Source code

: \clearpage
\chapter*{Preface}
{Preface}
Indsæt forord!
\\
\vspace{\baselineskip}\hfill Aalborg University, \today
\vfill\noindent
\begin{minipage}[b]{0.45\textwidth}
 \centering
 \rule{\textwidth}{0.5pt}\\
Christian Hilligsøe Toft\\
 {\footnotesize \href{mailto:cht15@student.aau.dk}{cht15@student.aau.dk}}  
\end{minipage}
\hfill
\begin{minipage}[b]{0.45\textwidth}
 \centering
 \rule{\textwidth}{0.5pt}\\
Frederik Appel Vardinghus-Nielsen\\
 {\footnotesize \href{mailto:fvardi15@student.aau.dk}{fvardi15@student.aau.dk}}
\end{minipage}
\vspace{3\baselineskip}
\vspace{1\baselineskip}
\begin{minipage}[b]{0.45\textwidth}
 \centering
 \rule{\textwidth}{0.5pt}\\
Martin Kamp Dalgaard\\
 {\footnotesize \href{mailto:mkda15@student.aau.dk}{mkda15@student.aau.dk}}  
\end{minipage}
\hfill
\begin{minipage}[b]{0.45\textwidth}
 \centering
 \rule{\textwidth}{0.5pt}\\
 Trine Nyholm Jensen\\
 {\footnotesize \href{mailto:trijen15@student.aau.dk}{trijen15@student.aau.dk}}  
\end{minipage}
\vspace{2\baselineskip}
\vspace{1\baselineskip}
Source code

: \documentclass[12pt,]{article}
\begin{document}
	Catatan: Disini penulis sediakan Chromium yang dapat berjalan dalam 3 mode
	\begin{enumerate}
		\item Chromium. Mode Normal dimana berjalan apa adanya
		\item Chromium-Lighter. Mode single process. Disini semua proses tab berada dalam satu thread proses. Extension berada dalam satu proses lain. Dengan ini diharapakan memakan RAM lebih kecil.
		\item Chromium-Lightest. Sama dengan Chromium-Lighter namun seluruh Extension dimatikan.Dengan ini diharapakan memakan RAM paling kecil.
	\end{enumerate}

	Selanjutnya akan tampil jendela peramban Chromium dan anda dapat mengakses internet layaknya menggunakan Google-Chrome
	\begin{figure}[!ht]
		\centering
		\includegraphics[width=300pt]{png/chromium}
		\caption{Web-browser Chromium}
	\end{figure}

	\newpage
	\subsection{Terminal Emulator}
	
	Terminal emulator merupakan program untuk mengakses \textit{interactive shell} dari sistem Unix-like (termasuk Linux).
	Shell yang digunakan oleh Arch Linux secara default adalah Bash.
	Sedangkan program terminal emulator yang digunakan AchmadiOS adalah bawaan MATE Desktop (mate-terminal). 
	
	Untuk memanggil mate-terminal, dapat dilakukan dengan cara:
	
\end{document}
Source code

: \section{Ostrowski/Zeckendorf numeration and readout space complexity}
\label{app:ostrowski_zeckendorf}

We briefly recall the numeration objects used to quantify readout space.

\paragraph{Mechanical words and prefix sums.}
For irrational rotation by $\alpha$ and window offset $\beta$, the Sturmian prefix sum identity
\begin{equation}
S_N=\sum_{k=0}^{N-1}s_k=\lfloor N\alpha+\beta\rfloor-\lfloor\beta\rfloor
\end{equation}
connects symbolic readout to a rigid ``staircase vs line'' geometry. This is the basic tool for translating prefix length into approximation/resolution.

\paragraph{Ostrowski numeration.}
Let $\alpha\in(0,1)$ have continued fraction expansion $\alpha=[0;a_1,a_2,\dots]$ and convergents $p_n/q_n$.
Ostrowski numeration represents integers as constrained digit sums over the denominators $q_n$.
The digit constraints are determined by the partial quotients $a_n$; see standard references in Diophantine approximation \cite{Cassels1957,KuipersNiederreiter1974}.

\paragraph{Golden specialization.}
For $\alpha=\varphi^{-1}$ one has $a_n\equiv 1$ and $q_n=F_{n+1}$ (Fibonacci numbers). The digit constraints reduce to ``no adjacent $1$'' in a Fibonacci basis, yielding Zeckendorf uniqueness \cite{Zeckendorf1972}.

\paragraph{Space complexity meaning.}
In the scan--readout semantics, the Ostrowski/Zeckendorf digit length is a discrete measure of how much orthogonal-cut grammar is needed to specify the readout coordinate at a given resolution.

+===+

**WHAT TO PRODUCE**
Across the listing, count the lines that contain "digunakan". Nothing but the number should be returned.

**WRITTEN REPLY**
2